_SOURCE DATA_

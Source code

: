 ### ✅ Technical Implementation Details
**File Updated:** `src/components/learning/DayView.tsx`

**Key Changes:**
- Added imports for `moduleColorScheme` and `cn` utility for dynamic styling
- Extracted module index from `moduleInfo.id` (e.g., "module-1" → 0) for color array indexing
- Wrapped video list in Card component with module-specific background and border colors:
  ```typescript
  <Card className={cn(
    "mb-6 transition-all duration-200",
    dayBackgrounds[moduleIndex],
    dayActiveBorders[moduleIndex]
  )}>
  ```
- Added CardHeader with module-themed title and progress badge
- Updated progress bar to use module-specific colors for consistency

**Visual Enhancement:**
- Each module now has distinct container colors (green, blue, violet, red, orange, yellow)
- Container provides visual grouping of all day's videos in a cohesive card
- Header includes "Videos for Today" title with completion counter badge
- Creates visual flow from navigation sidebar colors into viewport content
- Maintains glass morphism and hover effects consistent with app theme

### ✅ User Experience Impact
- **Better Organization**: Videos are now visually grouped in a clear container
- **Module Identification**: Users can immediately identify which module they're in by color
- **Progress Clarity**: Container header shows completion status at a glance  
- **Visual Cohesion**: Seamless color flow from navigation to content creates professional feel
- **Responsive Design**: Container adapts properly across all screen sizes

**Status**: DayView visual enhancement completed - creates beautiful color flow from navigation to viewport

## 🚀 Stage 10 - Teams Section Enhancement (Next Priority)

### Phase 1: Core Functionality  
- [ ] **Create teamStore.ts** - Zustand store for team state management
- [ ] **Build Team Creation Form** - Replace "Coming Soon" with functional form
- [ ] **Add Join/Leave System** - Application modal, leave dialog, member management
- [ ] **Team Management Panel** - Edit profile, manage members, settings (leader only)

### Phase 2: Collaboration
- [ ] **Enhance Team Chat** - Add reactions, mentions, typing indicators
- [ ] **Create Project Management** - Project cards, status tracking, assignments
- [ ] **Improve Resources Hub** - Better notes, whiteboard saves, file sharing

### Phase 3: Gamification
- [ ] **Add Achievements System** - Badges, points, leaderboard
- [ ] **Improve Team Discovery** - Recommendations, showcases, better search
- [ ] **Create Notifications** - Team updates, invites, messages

_EXERCISE_
Would you reproduce the full listing shown above, word for word?

_SOLUTION FOR THIS PROBLEM_
Source code

: ### ✅ Technical Implementation Details
**File Updated:** `src/components/learning/DayView.tsx`

**Key Changes:**
- Added imports for `moduleColorScheme` and `cn` utility for dynamic styling
- Extracted module index from `moduleInfo.id` (e.g., "module-1" → 0) for color array indexing
- Wrapped video list in Card component with module-specific background and border colors:
  ```typescript
  <Card className={cn(
    "mb-6 transition-all duration-200",
    dayBackgrounds[moduleIndex],
    dayActiveBorders[moduleIndex]
  )}>
  ```
- Added CardHeader with module-themed title and progress badge
- Updated progress bar to use module-specific colors for consistency

**Visual Enhancement:**
- Each module now has distinct container colors (green, blue, violet, red, orange, yellow)
- Container provides visual grouping of all day's videos in a cohesive card
- Header includes "Videos for Today" title with completion counter badge
- Creates visual flow from navigation sidebar colors into viewport content
- Maintains glass morphism and hover effects consistent with app theme

### ✅ User Experience Impact
- **Better Organization**: Videos are now visually grouped in a clear container
- **Module Identification**: Users can immediately identify which module they're in by color
- **Progress Clarity**: Container header shows completion status at a glance  
- **Visual Cohesion**: Seamless color flow from navigation to content creates professional feel
- **Responsive Design**: Container adapts properly across all screen sizes

**Status**: DayView visual enhancement completed - creates beautiful color flow from navigation to viewport

## 🚀 Stage 10 - Teams Section Enhancement (Next Priority)

### Phase 1: Core Functionality  
- [ ] **Create teamStore.ts** - Zustand store for team state management
- [ ] **Build Team Creation Form** - Replace "Coming Soon" with functional form
- [ ] **Add Join/Leave System** - Application modal, leave dialog, member management
- [ ] **Team Management Panel** - Edit profile, manage members, settings (leader only)

### Phase 2: Collaboration
- [ ] **Enhance Team Chat** - Add reactions, mentions, typing indicators
- [ ] **Create Project Management** - Project cards, status tracking, assignments
- [ ] **Improve Resources Hub** - Better notes, whiteboard saves, file sharing

### Phase 3: Gamification
- [ ] **Add Achievements System** - Badges, points, leaderboard
- [ ] **Improve Team Discovery** - Recommendations, showcases, better search
- [ ] **Create Notifications** - Team updates, invites, messages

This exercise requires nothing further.